Brad Raffensperger sollte in Georgia durch "Neu-Kalkulation" jene 11.780 Stimmen beibringen, mit denen Biden den Südstaat knapp für sich entschieden hat. Der republikanische Funktionär, seit Wochen massiver Attacken von Trump-Fans bis hin zu Morddrohungen ausgesetzt, hat sich dem Coup verweigert.
Trumps beispielloser Versuch der autokratischen Machtergreifung könnte für die am Dienstag in Georgia zur Stichwahl stehenden republikanische Senatoren Perdue und Loeffler den Todesstoß bedeuten. Verlieren sie gegen ihre demokratischen Herausforderer, vergrößert sich für Präsident Biden ab 20. Januar der politische Handlungsspielraum immens. Andersherum droht er durch die dann weiter intakte republikanische Blockademacht im Senat ausgehungert zu werden.

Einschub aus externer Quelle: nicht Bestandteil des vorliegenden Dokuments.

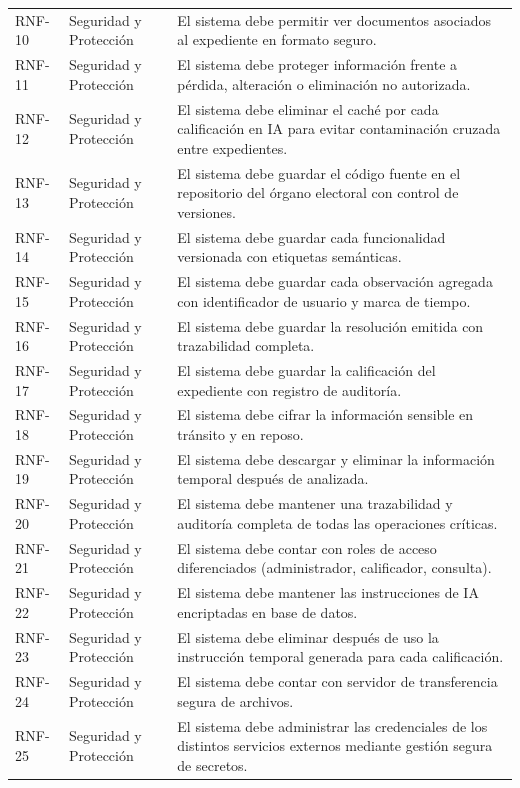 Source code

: \documentclass[12pt,a4paper,oneside]{book}
\begin{document}
\begin{longtable}{@{}>{\centering\arraybackslash}p{2cm}
                    >{\centering\arraybackslash}p{3cm}
                    >{\raggedright\arraybackslash}p{10cm}@{}}
RNF-10 & Seguridad y Protección & El sistema debe permitir ver documentos asociados al expediente en formato seguro. \\
RNF-11 & Seguridad y Protección & El sistema debe proteger información frente a pérdida, alteración o eliminación no autorizada. \\
RNF-12 & Seguridad y Protección & El sistema debe eliminar el caché por cada calificación en IA para evitar contaminación cruzada entre expedientes. \\
RNF-13 & Seguridad y Protección & El sistema debe guardar el código fuente en el repositorio del órgano electoral con control de versiones. \\
RNF-14 & Seguridad y Protección & El sistema debe guardar cada funcionalidad versionada con etiquetas semánticas. \\
RNF-15 & Seguridad y Protección & El sistema debe guardar cada observación agregada con identificador de usuario y marca de tiempo. \\
RNF-16 & Seguridad y Protección & El sistema debe guardar la resolución emitida con trazabilidad completa. \\
RNF-17 & Seguridad y Protección & El sistema debe guardar la calificación del expediente con registro de auditoría. \\
RNF-18 & Seguridad y Protección & El sistema debe cifrar la información sensible en tránsito y en reposo. \\
RNF-19 & Seguridad y Protección & El sistema debe descargar y eliminar la información temporal después de analizada. \\
RNF-20 & Seguridad y Protección & El sistema debe mantener una trazabilidad y auditoría completa de todas las operaciones críticas. \\
RNF-21 & Seguridad y Protección & El sistema debe contar con roles de acceso diferenciados (administrador, calificador, consulta). \\
RNF-22 & Seguridad y Protección & El sistema debe mantener las instrucciones de IA encriptadas en base de datos. \\
RNF-23 & Seguridad y Protección & El sistema debe eliminar después de uso la instrucción temporal generada para cada calificación. \\
RNF-24 & Seguridad y Protección & El sistema debe contar con servidor de transferencia segura de archivos. \\
RNF-25 & Seguridad y Protección & El sistema debe administrar las credenciales de los distintos servicios externos mediante gestión segura de secretos. \\

\end{longtable}
\end{document}
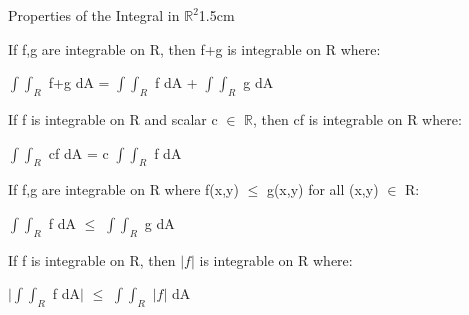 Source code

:     \begin{ltheorem}{Properties of the Integral in $\mathbb{R}^2$}{1.5cm}
        \item If f,g are integrable on R, then f+g is integrable on R where:
        
            \hspace{0.5cm}
            $\int \int_R$ f+g dA
            = $\int \int_R$ f dA + $\int \int_R$ g dA

        \item If f is integrable on R and scalar c $\in$ $\mathbb{R}$,
            then cf is integrable on R where:
        
            \hspace{0.5cm}
            $\int \int_R$ cf dA
            = c $\int \int_R$ f dA

        \item If f,g are integrable on R where f(x,y) $\leq$ g(x,y) for all
            (x,y) $\in$ R:
        
            \hspace{0.5cm}
            $\int \int_R$ f dA
            $\leq$ $\int \int_R$ g dA

        \item If f is integrable on R, then $|f|$ is integrable on R where:
        
            \hspace{0.5cm}
            $|$$\int \int_R$ f dA$|$
            $\leq$ $\int \int_R$ $|f|$ dA
    \end{ltheorem}

    \newpage




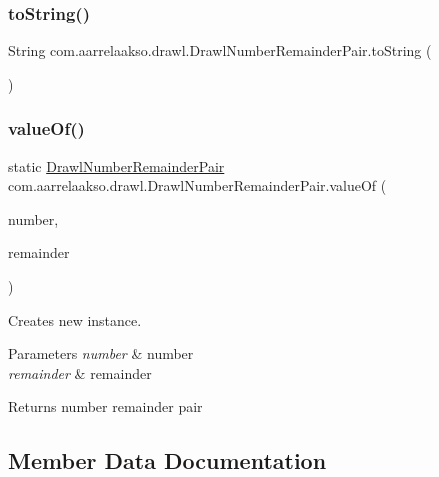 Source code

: \subsubsection{\texorpdfstring{to\+String()}{toString()}}
{\footnotesize\ttfamily String com.\+aarrelaakso.\+drawl.\+Drawl\+Number\+Remainder\+Pair.\+to\+String (\begin{DoxyParamCaption}{ }\end{DoxyParamCaption})}

\mbox{\label{classcom_1_1aarrelaakso_1_1drawl_1_1_drawl_number_remainder_pair_acf215ec7af4d8663e2cc0f6691b59d57}} 
\subsubsection{\texorpdfstring{value\+Of()}{valueOf()}}
{\footnotesize\ttfamily static \hyperlink{classcom_1_1aarrelaakso_1_1drawl_1_1_drawl_number_remainder_pair}{Drawl\+Number\+Remainder\+Pair} com.\+aarrelaakso.\+drawl.\+Drawl\+Number\+Remainder\+Pair.\+value\+Of (\begin{DoxyParamCaption}\item[{\hyperlink{classcom_1_1aarrelaakso_1_1drawl_1_1_drawl_number}{Drawl\+Number}}]{number,  }\item[{\hyperlink{classcom_1_1aarrelaakso_1_1drawl_1_1_drawl_number}{Drawl\+Number}}]{remainder }\end{DoxyParamCaption})\hspace{0.3cm}{\ttfamily [static]}}



Creates new instance. 


\begin{DoxyParams}{Parameters}
{\em number} & number \\
\hline
{\em remainder} & remainder \\
\hline
\end{DoxyParams}
\begin{DoxyReturn}{Returns}
number remainder pair 
\end{DoxyReturn}


\subsection{Member Data Documentation}
\mbox{\label{classcom_1_1aarrelaakso_1_1drawl_1_1_drawl_number_remainder_pair_a8c62602c155e6b1fe737605fe7229b36}} 
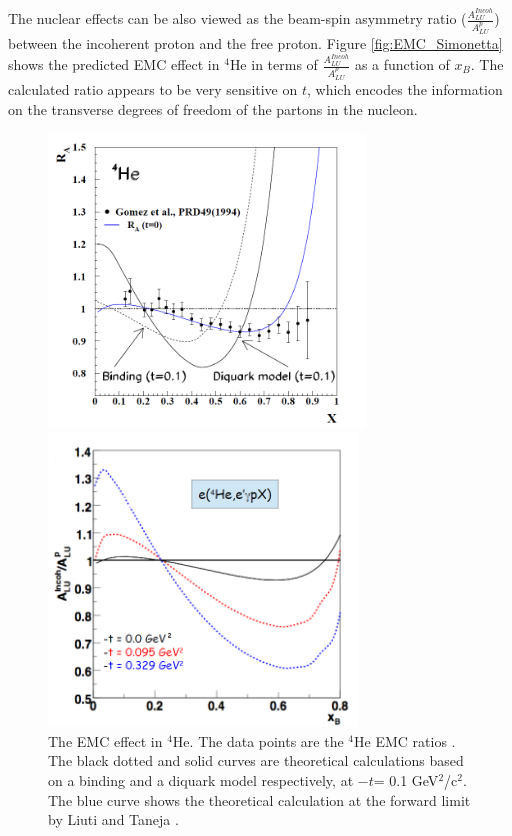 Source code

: The nuclear effects can be also viewed as the beam-spin asymmetry ratio ($\frac{A^{Incoh}_{LU}}{A^{p}_{LU}}$) between the incoherent proton and the free proton. Figure \ref{fig:EMC_Simonetta} shows the predicted EMC effect in $^4$He in terms of $\frac{A^{Incoh}_{LU}}{A^{p}_{LU}}$ as a function of $x_B$. The calculated ratio appears to be very sensitive on $t$, which encodes the information on the transverse degrees of freedom of the partons in the nucleon.\\

\begin{figure}[tbp]
\begin{minipage}[c]{.46\linewidth}
\includegraphics[height=7.8cm]{fig/4HeEMC_RA.png}
\caption{The EMC effect in $^4$He. The data points are the $^4$He EMC ratios \cite{He4_DIS_data}. The black dotted and solid curves are theoretical calculations based on a binding and a diquark model respectively, at $-t$= 0.1 GeV$^2$/c$^2$. The blue curve shows the theoretical calculation at the forward limit by Liuti and Taneja \cite{EMC_simonetta}.} 
\label{fig:4HeEMC_RA}
\end{minipage} \hfill
\begin{minipage}[c]{.46\linewidth}
\hspace{-0.3in}
\includegraphics[height=7.8cm]{fig/EMC_ALU_simonetta.png}

\end{minipage}
\end{figure}
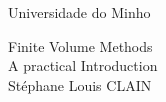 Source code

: 
\thispagestyle{empty}

\phantom{a}
\hskip 0cm {\introfontb Universidade do Minho}

\vskip 6cm
\hskip 5.0cm 
{\introfonta Finite Volume Methods }\\
\vskip 1cm
\hskip 3.0cm 
{\introfontb A practical Introduction }\\ 
\vskip 10cm
\hskip 7cm{\sc \huge St\'ephane Louis CLAIN}


\newpage \thispagestyle{empty} \mbox{}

Trumps Geringschätzung für die Demokratie kennt keine Grenzen
Was der Fall zeigt: Trumps Geringschätzung für die Demokratie, die auf dem Prinzip der friedlichen Machtübergabe nach Wahlen beruht, kennt keine Grenzen. Was sich der landesweit mit über sieben Millionen Stimmen Unterschied abgewählte Populist auf der Zielgeraden seiner Präsidentschaft erlaubt, ist kriminell und einer Amtsenthebung würdig.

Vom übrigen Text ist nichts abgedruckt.